In a review of real-world data (nonrandomized from 5 institutions in China), trastuzumab plus lapatinib and capecitabine, given as second-line therapy, resulted in a PFS of 11.4 months.1 These results were comparable with the current study showing improvement of 7.8 months in all patients and 7.6 months improvement for those with brain metastases. In the real-world study, the PFS for those with brain metastases was 10.6 months.1

The results from both studies suggest that triple therapy (with a tyrosine kinase inhibitor plus trastuzumab and capecitabine) is effective in patients with heavily treated, metastatic HER2 positive breast cancer.

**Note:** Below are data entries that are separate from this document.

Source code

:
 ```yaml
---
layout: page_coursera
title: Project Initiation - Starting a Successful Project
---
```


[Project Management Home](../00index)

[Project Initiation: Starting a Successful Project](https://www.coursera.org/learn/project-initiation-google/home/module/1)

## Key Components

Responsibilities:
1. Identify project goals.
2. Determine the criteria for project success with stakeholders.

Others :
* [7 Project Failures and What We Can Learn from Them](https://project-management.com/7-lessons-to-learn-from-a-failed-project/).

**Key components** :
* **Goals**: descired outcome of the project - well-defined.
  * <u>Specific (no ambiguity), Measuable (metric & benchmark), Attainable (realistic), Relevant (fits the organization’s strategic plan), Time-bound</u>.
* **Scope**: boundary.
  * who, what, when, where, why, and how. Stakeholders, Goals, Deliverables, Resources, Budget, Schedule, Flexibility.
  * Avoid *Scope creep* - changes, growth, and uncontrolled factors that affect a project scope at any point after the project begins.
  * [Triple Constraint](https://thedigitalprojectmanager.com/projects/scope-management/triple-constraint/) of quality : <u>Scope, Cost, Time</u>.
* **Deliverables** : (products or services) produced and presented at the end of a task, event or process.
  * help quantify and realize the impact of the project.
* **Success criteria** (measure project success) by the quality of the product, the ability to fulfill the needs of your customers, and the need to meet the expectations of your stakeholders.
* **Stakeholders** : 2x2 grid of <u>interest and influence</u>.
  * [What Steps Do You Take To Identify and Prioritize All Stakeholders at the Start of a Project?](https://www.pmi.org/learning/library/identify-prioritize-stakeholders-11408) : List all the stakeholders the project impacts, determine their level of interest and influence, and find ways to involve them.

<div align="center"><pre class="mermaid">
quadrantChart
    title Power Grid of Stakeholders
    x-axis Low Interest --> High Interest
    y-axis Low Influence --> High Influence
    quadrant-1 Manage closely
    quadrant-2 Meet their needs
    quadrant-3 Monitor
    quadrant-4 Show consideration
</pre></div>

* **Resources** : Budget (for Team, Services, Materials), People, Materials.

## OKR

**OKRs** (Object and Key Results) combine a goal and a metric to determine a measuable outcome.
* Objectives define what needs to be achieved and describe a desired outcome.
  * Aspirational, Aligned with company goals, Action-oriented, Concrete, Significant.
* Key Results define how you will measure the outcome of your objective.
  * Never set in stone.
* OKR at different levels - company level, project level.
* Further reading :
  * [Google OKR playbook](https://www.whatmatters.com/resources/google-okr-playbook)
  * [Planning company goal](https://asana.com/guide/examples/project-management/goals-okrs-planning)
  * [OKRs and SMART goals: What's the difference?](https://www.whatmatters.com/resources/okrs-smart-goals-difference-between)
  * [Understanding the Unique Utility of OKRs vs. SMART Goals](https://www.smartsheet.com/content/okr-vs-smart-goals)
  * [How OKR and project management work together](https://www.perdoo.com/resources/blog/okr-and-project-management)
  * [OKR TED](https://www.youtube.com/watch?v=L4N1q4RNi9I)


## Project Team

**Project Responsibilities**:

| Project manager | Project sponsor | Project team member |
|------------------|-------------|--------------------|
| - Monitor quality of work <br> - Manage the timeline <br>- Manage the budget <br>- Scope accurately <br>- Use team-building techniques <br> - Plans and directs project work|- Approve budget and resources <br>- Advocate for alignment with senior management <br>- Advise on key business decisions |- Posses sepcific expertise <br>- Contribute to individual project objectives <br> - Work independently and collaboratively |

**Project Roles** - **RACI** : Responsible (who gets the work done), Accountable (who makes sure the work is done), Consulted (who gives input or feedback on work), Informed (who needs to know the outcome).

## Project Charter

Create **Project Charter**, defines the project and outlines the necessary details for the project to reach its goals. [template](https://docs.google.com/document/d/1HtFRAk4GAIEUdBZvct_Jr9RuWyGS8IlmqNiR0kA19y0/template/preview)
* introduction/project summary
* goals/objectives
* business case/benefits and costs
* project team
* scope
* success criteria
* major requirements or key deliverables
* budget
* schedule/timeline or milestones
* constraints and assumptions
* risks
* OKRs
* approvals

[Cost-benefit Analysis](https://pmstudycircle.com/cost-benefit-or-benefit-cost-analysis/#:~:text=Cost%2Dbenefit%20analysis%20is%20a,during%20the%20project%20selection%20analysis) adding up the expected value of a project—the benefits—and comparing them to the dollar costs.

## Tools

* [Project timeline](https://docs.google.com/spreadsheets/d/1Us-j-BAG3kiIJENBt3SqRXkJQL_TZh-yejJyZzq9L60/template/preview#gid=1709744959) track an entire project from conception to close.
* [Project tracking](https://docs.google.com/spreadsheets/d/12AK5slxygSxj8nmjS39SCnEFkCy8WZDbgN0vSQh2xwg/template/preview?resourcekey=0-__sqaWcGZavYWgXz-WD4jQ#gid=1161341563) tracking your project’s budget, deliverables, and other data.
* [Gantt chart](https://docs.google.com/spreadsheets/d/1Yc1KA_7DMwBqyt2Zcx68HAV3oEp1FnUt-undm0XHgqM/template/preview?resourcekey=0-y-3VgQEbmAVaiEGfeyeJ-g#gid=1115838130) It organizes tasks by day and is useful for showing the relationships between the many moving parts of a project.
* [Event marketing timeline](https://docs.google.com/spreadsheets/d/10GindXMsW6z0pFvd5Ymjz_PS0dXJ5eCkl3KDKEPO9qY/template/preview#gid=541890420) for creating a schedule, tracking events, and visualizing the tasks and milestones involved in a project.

The National Comprehensive Cancer Network (NCCN) has not evaluated the use of tucatinib therapy in its latest treatment recommendation update, but based on the current phase 3 clinical trial, the use of tucatinib as part of a triple therapy for this patient population should be classified as an “other recommended regimen” in the NCCN guidelines.

1. Li Y, Gong C, Lu Q, et al. Real-world data of triplet combination of trastuzumab, lapatinib, and chemotherapy in HER2-positive metastatic breast cancer: a multicenter retrospective study. Front Oncol. 2020;10:271.